─── SOURCE DATA

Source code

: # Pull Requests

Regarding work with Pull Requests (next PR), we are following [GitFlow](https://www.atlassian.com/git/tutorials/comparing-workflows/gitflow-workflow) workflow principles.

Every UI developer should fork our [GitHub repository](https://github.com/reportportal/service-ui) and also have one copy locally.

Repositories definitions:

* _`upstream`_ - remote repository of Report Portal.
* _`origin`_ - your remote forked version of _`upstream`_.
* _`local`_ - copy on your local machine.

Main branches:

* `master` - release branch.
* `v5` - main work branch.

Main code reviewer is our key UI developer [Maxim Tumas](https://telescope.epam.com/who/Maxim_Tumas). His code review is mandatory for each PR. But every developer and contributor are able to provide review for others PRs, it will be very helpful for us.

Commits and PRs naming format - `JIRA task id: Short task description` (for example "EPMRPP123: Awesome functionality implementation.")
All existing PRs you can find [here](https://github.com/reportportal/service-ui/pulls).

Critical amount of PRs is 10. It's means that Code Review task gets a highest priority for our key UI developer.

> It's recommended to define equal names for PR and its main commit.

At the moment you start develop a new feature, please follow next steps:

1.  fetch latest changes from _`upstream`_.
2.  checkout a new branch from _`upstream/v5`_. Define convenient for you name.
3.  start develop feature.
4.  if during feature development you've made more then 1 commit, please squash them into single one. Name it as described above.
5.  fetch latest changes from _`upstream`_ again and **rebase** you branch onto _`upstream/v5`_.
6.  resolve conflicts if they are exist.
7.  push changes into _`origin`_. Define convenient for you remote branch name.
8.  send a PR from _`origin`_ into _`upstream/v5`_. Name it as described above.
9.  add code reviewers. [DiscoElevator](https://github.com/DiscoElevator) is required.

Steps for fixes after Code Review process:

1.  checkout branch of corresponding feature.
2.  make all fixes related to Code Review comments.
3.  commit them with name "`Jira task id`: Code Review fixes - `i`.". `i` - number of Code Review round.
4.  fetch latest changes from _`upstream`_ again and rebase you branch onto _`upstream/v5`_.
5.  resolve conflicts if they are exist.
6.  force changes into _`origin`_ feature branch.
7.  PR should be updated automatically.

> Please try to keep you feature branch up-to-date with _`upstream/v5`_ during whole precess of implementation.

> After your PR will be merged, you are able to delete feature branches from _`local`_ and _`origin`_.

──────

THE TASK: Find and copy each line above that includes the string "remote".

SOLUTION TO THE EXERCISE:
* _`upstream`_ - remote repository of Report Portal.
* _`origin`_ - your remote forked version of _`upstream`_.
7.  push changes into _`origin`_. Define convenient for you remote branch name.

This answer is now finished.